[Collection entries]

------------------------------------------------------------------------

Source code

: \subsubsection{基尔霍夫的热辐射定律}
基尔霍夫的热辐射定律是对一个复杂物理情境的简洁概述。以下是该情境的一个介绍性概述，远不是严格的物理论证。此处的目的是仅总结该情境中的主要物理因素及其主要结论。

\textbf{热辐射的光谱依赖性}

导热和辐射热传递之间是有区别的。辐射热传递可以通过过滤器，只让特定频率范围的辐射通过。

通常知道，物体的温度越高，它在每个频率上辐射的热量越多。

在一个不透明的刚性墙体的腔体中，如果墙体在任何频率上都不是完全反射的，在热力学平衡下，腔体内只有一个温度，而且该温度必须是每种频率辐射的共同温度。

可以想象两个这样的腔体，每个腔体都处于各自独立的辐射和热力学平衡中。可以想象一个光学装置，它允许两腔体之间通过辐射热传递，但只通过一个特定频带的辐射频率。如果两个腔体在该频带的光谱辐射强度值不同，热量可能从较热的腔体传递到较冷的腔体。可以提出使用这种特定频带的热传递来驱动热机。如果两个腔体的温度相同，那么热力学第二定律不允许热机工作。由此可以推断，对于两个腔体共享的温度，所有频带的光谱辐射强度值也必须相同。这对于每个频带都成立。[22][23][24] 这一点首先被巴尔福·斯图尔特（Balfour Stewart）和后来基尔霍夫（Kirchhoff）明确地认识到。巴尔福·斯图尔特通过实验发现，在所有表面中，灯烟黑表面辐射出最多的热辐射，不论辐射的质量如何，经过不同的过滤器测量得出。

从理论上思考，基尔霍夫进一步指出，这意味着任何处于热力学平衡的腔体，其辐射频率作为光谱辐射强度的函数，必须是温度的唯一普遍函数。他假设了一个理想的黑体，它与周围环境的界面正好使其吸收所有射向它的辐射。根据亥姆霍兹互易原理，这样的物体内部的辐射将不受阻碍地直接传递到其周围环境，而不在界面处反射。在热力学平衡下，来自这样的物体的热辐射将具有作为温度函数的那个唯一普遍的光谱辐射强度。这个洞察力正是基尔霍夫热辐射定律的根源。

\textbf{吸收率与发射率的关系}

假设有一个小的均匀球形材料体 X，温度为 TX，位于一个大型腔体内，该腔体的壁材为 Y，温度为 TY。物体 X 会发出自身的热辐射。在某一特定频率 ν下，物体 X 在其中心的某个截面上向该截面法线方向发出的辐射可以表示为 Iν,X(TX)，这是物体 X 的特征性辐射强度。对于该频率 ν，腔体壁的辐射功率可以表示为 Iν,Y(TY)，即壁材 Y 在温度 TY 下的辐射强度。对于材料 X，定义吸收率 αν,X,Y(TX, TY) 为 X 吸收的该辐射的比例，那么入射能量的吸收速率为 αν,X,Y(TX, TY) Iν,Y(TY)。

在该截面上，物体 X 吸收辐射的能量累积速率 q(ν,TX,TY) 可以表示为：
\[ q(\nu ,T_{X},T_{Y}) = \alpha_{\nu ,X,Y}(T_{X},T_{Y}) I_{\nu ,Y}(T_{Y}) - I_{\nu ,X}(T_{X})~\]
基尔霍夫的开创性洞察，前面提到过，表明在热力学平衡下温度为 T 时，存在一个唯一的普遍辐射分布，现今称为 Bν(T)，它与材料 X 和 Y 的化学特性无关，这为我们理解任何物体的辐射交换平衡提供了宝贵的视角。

------------------------------------------------------------------------

• _YOUR ASSIGNMENT_: For each line shown above, write an exact copy.

• _SOLUTION_:
Source code

: \subsubsection{基尔霍夫的热辐射定律}
基尔霍夫的热辐射定律是对一个复杂物理情境的简洁概述。以下是该情境的一个介绍性概述，远不是严格的物理论证。此处的目的是仅总结该情境中的主要物理因素及其主要结论。

\textbf{热辐射的光谱依赖性}

导热和辐射热传递之间是有区别的。辐射热传递可以通过过滤器，只让特定频率范围的辐射通过。

通常知道，物体的温度越高，它在每个频率上辐射的热量越多。

在一个不透明的刚性墙体的腔体中，如果墙体在任何频率上都不是完全反射的，在热力学平衡下，腔体内只有一个温度，而且该温度必须是每种频率辐射的共同温度。

可以想象两个这样的腔体，每个腔体都处于各自独立的辐射和热力学平衡中。可以想象一个光学装置，它允许两腔体之间通过辐射热传递，但只通过一个特定频带的辐射频率。如果两个腔体在该频带的光谱辐射强度值不同，热量可能从较热的腔体传递到较冷的腔体。可以提出使用这种特定频带的热传递来驱动热机。如果两个腔体的温度相同，那么热力学第二定律不允许热机工作。由此可以推断，对于两个腔体共享的温度，所有频带的光谱辐射强度值也必须相同。这对于每个频带都成立。[22][23][24] 这一点首先被巴尔福·斯图尔特（Balfour Stewart）和后来基尔霍夫（Kirchhoff）明确地认识到。巴尔福·斯图尔特通过实验发现，在所有表面中，灯烟黑表面辐射出最多的热辐射，不论辐射的质量如何，经过不同的过滤器测量得出。

从理论上思考，基尔霍夫进一步指出，这意味着任何处于热力学平衡的腔体，其辐射频率作为光谱辐射强度的函数，必须是温度的唯一普遍函数。他假设了一个理想的黑体，它与周围环境的界面正好使其吸收所有射向它的辐射。根据亥姆霍兹互易原理，这样的物体内部的辐射将不受阻碍地直接传递到其周围环境，而不在界面处反射。在热力学平衡下，来自这样的物体的热辐射将具有作为温度函数的那个唯一普遍的光谱辐射强度。这个洞察力正是基尔霍夫热辐射定律的根源。

\textbf{吸收率与发射率的关系}

假设有一个小的均匀球形材料体 X，温度为 TX，位于一个大型腔体内，该腔体的壁材为 Y，温度为 TY。物体 X 会发出自身的热辐射。在某一特定频率 ν下，物体 X 在其中心的某个截面上向该截面法线方向发出的辐射可以表示为 Iν,X(TX)，这是物体 X 的特征性辐射强度。对于该频率 ν，腔体壁的辐射功率可以表示为 Iν,Y(TY)，即壁材 Y 在温度 TY 下的辐射强度。对于材料 X，定义吸收率 αν,X,Y(TX, TY) 为 X 吸收的该辐射的比例，那么入射能量的吸收速率为 αν,X,Y(TX, TY) Iν,Y(TY)。

在该截面上，物体 X 吸收辐射的能量累积速率 q(ν,TX,TY) 可以表示为：
\[ q(\nu ,T_{X},T_{Y}) = \alpha_{\nu ,X,Y}(T_{X},T_{Y}) I_{\nu ,Y}(T_{Y}) - I_{\nu ,X}(T_{X})~\]
基尔霍夫的开创性洞察，前面提到过，表明在热力学平衡下温度为 T 时，存在一个唯一的普遍辐射分布，现今称为 Bν(T)，它与材料 X 和 Y 的化学特性无关，这为我们理解任何物体的辐射交换平衡提供了宝贵的视角。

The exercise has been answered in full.